--- YOUR INSTRUCTIONS ---
Beginning at the line containing "但不能加高对称点布里渊路径", print every line until the records end, keeping each exactly as it is.

Saved entries
· · · · · · ·
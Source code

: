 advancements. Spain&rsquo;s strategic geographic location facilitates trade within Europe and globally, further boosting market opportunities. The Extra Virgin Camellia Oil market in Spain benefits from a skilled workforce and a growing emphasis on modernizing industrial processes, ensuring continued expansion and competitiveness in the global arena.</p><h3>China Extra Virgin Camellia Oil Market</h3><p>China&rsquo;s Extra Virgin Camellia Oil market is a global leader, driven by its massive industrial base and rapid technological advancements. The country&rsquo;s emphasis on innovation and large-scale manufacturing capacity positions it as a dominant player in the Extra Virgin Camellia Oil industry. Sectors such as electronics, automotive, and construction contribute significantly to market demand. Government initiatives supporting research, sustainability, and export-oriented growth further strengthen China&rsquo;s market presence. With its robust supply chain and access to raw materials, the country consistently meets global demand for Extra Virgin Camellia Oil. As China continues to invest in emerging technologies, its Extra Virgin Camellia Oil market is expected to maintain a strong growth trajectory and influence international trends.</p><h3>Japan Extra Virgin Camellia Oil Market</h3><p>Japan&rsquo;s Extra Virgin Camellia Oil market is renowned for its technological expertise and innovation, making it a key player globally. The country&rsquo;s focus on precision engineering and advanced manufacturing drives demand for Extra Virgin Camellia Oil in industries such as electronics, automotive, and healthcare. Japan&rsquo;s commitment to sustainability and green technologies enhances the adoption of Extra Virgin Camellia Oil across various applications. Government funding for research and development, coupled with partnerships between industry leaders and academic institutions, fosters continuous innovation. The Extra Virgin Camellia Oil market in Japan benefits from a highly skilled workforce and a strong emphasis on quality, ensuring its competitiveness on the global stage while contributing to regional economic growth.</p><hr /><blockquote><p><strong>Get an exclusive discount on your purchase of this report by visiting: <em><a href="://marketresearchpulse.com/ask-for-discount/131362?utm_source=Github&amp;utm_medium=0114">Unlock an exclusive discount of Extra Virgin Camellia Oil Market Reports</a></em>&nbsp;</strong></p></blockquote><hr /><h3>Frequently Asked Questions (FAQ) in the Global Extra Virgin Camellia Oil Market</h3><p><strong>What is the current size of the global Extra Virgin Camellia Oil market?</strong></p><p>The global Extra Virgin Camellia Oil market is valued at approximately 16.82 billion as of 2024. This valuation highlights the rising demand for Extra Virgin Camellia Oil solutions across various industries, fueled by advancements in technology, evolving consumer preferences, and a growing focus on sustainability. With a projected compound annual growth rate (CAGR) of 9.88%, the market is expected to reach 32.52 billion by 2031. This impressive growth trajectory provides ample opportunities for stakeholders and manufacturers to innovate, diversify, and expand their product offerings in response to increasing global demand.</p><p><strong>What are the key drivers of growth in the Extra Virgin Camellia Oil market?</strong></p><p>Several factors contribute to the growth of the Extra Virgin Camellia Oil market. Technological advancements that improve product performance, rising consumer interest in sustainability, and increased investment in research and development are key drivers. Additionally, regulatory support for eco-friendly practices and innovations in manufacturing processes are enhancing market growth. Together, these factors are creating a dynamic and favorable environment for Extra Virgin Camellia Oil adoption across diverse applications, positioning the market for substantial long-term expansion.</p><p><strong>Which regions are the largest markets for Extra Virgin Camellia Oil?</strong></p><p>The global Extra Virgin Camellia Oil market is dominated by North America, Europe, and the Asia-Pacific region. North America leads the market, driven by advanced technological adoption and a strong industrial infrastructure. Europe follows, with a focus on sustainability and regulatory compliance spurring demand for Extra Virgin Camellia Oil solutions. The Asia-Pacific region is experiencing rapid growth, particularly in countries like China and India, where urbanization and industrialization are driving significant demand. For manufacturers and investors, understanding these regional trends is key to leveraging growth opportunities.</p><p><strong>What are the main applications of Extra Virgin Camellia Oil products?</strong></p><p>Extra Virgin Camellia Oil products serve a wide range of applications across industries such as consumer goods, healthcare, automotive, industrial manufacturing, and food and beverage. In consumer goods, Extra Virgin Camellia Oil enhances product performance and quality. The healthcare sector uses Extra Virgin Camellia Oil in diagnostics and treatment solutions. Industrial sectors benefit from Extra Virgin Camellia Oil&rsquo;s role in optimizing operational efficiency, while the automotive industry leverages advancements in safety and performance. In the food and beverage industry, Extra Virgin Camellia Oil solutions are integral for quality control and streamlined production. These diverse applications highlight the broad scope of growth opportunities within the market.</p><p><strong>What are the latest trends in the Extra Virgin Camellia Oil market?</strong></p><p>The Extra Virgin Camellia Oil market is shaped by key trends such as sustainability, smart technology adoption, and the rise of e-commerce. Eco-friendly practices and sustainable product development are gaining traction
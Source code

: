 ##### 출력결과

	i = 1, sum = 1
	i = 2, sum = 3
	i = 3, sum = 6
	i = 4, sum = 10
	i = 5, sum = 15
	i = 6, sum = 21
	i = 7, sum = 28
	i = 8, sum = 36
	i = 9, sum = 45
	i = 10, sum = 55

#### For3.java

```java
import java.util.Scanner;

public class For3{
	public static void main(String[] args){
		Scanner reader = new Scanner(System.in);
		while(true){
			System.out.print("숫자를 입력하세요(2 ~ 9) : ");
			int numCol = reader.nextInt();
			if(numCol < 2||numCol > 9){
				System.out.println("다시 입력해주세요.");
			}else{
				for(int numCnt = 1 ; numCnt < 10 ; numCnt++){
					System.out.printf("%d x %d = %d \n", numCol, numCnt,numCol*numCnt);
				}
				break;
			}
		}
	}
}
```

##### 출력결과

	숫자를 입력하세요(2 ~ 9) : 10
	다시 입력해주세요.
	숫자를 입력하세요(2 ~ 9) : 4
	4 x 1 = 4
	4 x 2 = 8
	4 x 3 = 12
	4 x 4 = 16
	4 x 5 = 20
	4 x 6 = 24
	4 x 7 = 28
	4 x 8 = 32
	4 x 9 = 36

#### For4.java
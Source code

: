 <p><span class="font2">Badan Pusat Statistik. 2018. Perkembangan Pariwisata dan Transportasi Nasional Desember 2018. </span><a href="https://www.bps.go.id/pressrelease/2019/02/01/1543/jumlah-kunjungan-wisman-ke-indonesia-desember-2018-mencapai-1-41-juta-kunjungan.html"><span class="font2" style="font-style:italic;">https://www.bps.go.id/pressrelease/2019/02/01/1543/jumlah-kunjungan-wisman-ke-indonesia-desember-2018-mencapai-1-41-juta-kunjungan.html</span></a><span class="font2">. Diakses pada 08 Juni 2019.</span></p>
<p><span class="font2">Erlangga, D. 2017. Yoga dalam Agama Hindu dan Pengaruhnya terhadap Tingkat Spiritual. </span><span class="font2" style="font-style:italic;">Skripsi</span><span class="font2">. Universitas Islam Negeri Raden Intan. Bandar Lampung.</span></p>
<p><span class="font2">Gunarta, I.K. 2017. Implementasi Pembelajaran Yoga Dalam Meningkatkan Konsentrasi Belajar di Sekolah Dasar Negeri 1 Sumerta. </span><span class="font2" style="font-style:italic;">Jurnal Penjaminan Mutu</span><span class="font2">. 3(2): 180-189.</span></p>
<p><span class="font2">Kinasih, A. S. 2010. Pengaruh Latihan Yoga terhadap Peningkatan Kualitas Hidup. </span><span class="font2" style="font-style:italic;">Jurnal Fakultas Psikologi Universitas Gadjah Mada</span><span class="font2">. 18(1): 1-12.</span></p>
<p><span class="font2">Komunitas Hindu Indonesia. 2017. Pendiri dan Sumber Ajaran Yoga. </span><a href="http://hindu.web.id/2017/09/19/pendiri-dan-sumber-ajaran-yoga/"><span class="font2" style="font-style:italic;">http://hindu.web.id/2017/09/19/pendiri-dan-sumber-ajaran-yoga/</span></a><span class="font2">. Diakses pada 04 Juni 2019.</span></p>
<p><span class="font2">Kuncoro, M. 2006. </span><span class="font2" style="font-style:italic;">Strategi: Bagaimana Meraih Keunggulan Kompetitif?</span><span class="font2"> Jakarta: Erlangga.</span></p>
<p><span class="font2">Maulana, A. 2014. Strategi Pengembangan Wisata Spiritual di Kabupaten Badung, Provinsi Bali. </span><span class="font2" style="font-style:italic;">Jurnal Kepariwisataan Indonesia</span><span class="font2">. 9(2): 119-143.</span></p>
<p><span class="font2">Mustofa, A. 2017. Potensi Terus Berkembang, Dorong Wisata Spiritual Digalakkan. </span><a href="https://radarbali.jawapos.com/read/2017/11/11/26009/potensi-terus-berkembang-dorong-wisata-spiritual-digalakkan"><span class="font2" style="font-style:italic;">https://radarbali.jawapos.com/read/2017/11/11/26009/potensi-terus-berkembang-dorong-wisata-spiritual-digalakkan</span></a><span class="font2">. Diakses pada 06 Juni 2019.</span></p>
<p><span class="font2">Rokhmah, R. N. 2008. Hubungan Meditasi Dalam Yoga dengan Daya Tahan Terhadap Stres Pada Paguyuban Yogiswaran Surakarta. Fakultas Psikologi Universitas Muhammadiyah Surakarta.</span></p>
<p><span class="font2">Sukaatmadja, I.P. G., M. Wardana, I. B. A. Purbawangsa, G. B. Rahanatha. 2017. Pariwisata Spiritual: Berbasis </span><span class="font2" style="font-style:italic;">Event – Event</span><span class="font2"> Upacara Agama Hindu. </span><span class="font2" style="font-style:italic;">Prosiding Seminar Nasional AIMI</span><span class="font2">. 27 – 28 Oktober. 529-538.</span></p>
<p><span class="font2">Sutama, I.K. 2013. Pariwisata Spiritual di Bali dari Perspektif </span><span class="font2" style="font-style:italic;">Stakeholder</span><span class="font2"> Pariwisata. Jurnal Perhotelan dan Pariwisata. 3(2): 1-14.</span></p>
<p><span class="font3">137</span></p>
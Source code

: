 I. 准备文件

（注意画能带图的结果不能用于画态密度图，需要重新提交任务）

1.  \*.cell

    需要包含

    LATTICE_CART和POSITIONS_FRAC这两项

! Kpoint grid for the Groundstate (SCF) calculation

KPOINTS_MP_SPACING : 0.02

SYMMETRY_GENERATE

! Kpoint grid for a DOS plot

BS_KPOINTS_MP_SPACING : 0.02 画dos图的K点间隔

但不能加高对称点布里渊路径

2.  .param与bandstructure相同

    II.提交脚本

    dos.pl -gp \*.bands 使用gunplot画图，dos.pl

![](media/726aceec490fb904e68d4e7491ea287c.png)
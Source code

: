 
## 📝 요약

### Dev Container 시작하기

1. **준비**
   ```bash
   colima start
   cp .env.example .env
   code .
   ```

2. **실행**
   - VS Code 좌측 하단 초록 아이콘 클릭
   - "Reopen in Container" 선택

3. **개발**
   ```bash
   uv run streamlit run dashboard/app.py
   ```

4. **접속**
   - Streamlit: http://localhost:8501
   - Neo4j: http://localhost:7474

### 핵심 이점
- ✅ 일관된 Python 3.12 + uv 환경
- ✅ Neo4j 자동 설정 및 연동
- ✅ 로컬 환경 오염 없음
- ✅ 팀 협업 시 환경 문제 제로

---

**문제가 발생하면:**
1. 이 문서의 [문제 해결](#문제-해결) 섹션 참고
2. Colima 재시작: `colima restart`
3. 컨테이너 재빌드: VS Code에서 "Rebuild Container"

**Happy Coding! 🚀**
· · · · · · ·
--- RESULT FOR THIS EXERCISE ---
但不能加高对称点布里渊路径

2.  .param与bandstructure相同

    II.提交脚本

    dos.pl -gp \*.bands 使用gunplot画图，dos.pl

![](media/726aceec490fb904e68d4e7491ea287c.png)
Source code

: 
## 📝 요약

### Dev Container 시작하기

1. **준비**
   ```bash
   colima start
   cp .env.example .env
   code .
   ```

2. **실행**
   - VS Code 좌측 하단 초록 아이콘 클릭
   - "Reopen in Container" 선택

3. **개발**
   ```bash
   uv run streamlit run dashboard/app.py
   ```

4. **접속**
   - Streamlit: http://localhost:8501
   - Neo4j: http://localhost:7474

### 핵심 이점
- ✅ 일관된 Python 3.12 + uv 환경
- ✅ Neo4j 자동 설정 및 연동
- ✅ 로컬 환경 오염 없음
- ✅ 팀 협업 시 환경 문제 제로

---

**문제가 발생하면:**
1. 이 문서의 [문제 해결](#문제-해결) 섹션 참고
2. Colima 재시작: `colima restart`
3. 컨테이너 재빌드: VS Code에서 "Rebuild Container"

**Happy Coding! 🚀**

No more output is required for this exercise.